When it comes to divergence, the best-case scenario in respect of renewable energy development is that the knowledge generated is to some extent a public good: some countries can free-ride on other countries’ development efforts. However, free-riding might not be sustainable in the long run, because political motives will begin to play a role when it comes to the public continuing to accept that citizens in some EU countries carry the financial burden for others. Furthermore, as was noted previously, spillovers are dependent on the destination country’s technological capabilities (e.g., Cohen and Levinthal 1989; Hussler 2004; Mancusi 2008); so, if countries’ growth rates are too diverging, the development might be threatened and the divergence increases; the laggard countries will no longer have the capacity to benefit from international knowledge spillovers and the future development of the technological field might be threatened.

Nevertheless, the concept of β-convergence alone will not help to predict (inconclusively) whether laggard countries will diverge from the most invention-intensive ones. Thus, further investigation of the data is warranted.
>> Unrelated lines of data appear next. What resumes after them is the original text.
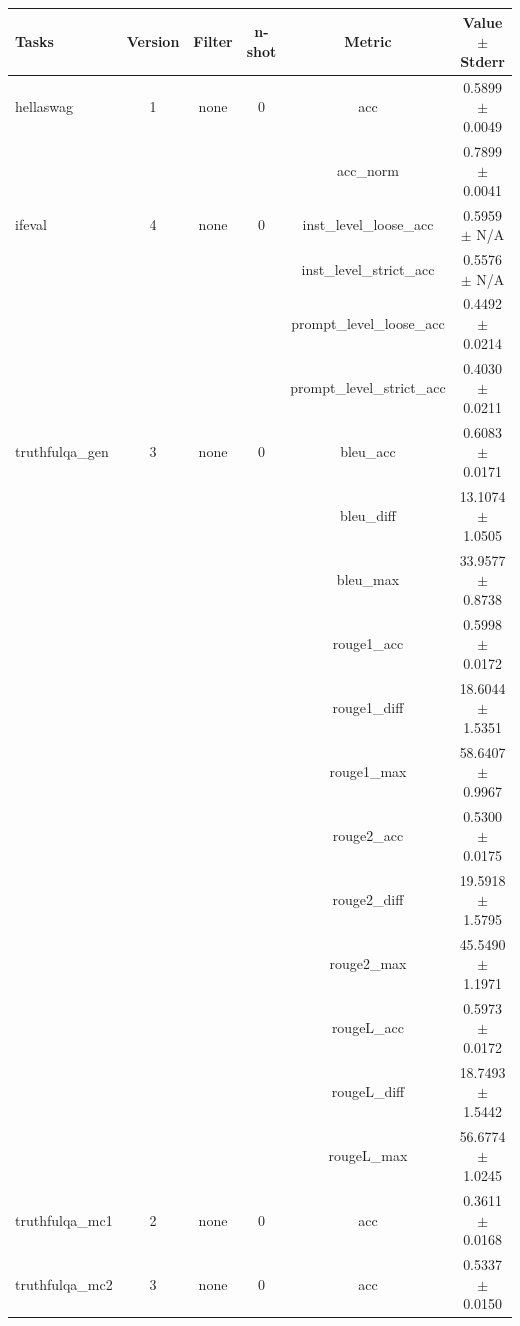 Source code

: \documentclass{ifacconf}
\begin{document}
\vfill
\clearpage
\pagebreak

\begin{strip}
\begin{minipage}{\textwidth}
\begin{table}[H]
    \centering
    \begin{tabular}{|l|c|c|c|c|c|}
    \hline
    \textbf{Tasks} & \textbf{Version} & \textbf{Filter} & \textbf{n-shot} & \textbf{Metric} & \textbf{Value} $\pm$ \textbf{Stderr} \\ \hline
    hellaswag & 1 & none & 0 & acc & 0.5899 $\pm$ 0.0049 \\ \hline
    & & & & acc\_norm & 0.7899 $\pm$ 0.0041 \\ \hline
    ifeval & 4 & none & 0 & inst\_level\_loose\_acc & 0.5959 $\pm$ N/A \\ \hline
    & & & & inst\_level\_strict\_acc & 0.5576 $\pm$ N/A \\ \hline
    & & & & prompt\_level\_loose\_acc & 0.4492 $\pm$ 0.0214 \\ \hline
    & & & & prompt\_level\_strict\_acc & 0.4030 $\pm$ 0.0211 \\ \hline
    truthfulqa\_gen & 3 & none & 0 & bleu\_acc & 0.6083 $\pm$ 0.0171 \\ \hline
    & & & & bleu\_diff & 13.1074 $\pm$ 1.0505 \\ \hline
    & & & & bleu\_max & 33.9577 $\pm$ 0.8738 \\ \hline
    & & & & rouge1\_acc & 0.5998 $\pm$ 0.0172 \\ \hline
    & & & & rouge1\_diff & 18.6044 $\pm$ 1.5351 \\ \hline
    & & & & rouge1\_max & 58.6407 $\pm$ 0.9967 \\ \hline
    & & & & rouge2\_acc & 0.5300 $\pm$ 0.0175 \\ \hline
    & & & & rouge2\_diff & 19.5918 $\pm$ 1.5795 \\ \hline
    & & & & rouge2\_max & 45.5490 $\pm$ 1.1971 \\ \hline
    & & & & rougeL\_acc & 0.5973 $\pm$ 0.0172 \\ \hline
    & & & & rougeL\_diff & 18.7493 $\pm$ 1.5442 \\ \hline
    & & & & rougeL\_max & 56.6774 $\pm$ 1.0245 \\ \hline
    truthfulqa\_mc1 & 2 & none & 0 & acc & 0.3611 $\pm$ 0.0168 \\ \hline
    truthfulqa\_mc2 & 3 & none & 0 & acc & 0.5337 $\pm$ 0.0150 \\ \hline
    \end{tabular}
    \label{tab:llama31_q5km}
    \end{table}


\end{minipage}
\end{strip}
\end{document}

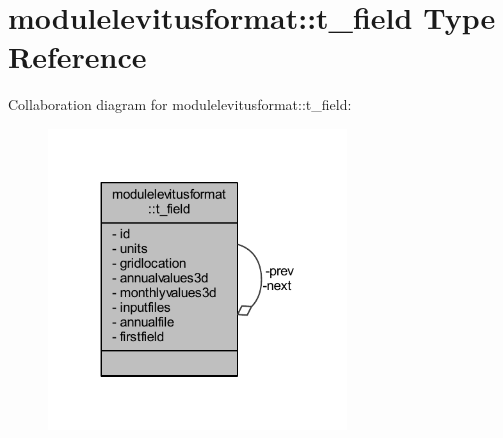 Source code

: \hypertarget{structmodulelevitusformat_1_1t__field}{}\section{modulelevitusformat\+:\+:t\+\_\+field Type Reference}
\label{structmodulelevitusformat_1_1t__field}


Collaboration diagram for modulelevitusformat\+:\+:t\+\_\+field\+:\nopagebreak
\begin{figure}[H]
\begin{center}
\leavevmode
\includegraphics[width=224pt]{structmodulelevitusformat_1_1t__field__coll__graph}
\end{center}
\end{figure}
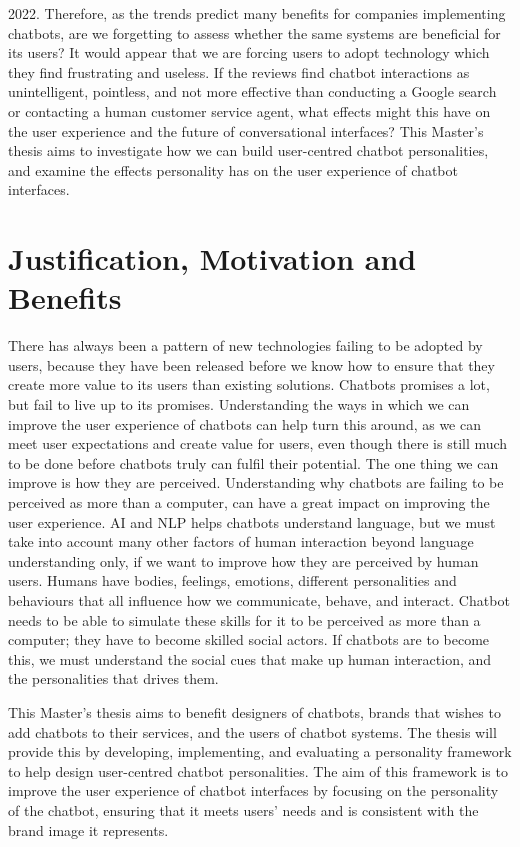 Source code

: 2022. Therefore, as the trends predict many benefits for companies implementing chatbots, are we forgetting to assess whether the same systems are beneficial for its users? It would appear that we are forcing users to adopt technology which they find frustrating and useless. If the reviews find chatbot interactions as unintelligent, pointless, and not more effective than conducting a Google search or contacting a human customer service agent, what effects might this have on the user experience and the future of conversational interfaces?
This Master's thesis aims to investigate how we can build user-centred chatbot personalities, and examine the effects personality has on the user experience of chatbot interfaces. 

\vspace{5mm} %

\section{Justification, Motivation and Benefits}
There has always been a pattern of new technologies failing to be adopted by users, because they have been released before we know how to ensure that they create more value to its users than existing solutions. Chatbots promises a lot, but fail to live up to its promises. Understanding the ways in which we can improve the user experience of chatbots can help turn this around, as we can meet user expectations and create value for users, even though there is still much to be done before chatbots truly can fulfil their potential. The one thing we can improve is how they are perceived. Understanding why chatbots are failing to be perceived as more than a computer, can have a great impact on improving the user experience. AI and NLP helps chatbots understand language, but we must take into account many other factors of human interaction beyond language understanding only, if we want to improve how they are perceived by human users. Humans have bodies, feelings, emotions, different personalities and behaviours that all influence how we communicate, behave, and interact. Chatbot needs to be able to simulate these skills for it to be perceived as more than a computer; they have to become skilled social actors. If chatbots are to become this, we must understand the social cues that make up human interaction, and the personalities that drives them. 

This Master's thesis aims to benefit designers of chatbots, brands that wishes to add chatbots to their services, and the users of chatbot systems. The thesis will provide this by developing, implementing, and evaluating a personality framework to help design user-centred chatbot personalities. The aim of this framework is to improve the user experience of chatbot interfaces by focusing on the personality of the chatbot, ensuring that it meets users' needs and is consistent with the brand image it represents.



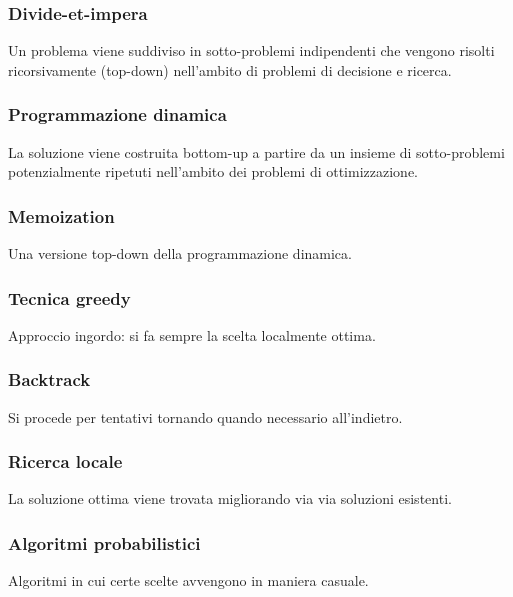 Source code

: \subsubsection{Divide-et-impera}
Un problema viene suddiviso in sotto-problemi indipendenti che vengono risolti ricorsivamente (top-down) nell'ambito di problemi di decisione e ricerca.
\subsubsection{Programmazione dinamica}
La soluzione viene costruita bottom-up a partire da un insieme di sotto-problemi potenzialmente ripetuti nell'ambito dei problemi di ottimizzazione.
\subsubsection{Memoization}
Una versione top-down della programmazione dinamica.
\subsubsection{Tecnica greedy}
Approccio ingordo: si fa sempre la scelta localmente ottima.
\subsubsection{Backtrack}
Si procede per tentativi tornando quando necessario all'indietro.
\subsubsection{Ricerca locale}
La soluzione ottima viene trovata migliorando via via soluzioni esistenti.
\subsubsection{Algoritmi probabilistici}
Algoritmi in cui certe scelte avvengono in maniera casuale.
Results from the complementary convergence tests

Figure 3 shows the σ-convergence results, all normalised to the initial year. A value below one and going towards zero (0) would indicate movement towards convergence during that period, while a number above one (1) indicates divergence. Our data analysis reveals the latter divergent path. The values of the coefficient of variation increased between 1990 and 2012, indicating an increase in the cross-sectional spread of renewable energy patent applications per capita over time. Thus, for our sample of EU Member States, σ-divergence occurred from 1990 until 2012. To complement the findings of the σ-measure, and to further determine if the shape of the distribution in per capita renewable energy patent application counts has changed over time, it is useful to investigate the kernel density estimates of the distribution.

Fig. 3
figure3

σ-(Coefficient of variation) divergence in renewable energy patent applications per capita, 1990–2012

Figure 4 illustrates a comparison of the kernel density functions of the first and last year of the data set. Each country’s per capita patent application-count levels were normalised to the sample average of the year in the graph. Figure 4 highlights that the initial distribution is different from the one two decades later, although the distribution over the period (1990–2012) is similar, i.e., it exhibits a single-modal pattern. The major mode corresponds with countries that have relative renewable energy patent applications per capita lower than 2.

Fig. 4
figure4

Kernel density estimates of renewable energy patent applications per capita, 1990 and 2012

Between the years 1990 and 2012, there was a decrease in the mass concentrated around the average in the main mode, as a result of the increased weight by the end of the distributions. In addition, the second mode tended to withdraw from the average during the period considered. Accordingly, the results suggest the presence of a divergence process in the levels of renewable energy patent applications per capita across the sample countries over the period.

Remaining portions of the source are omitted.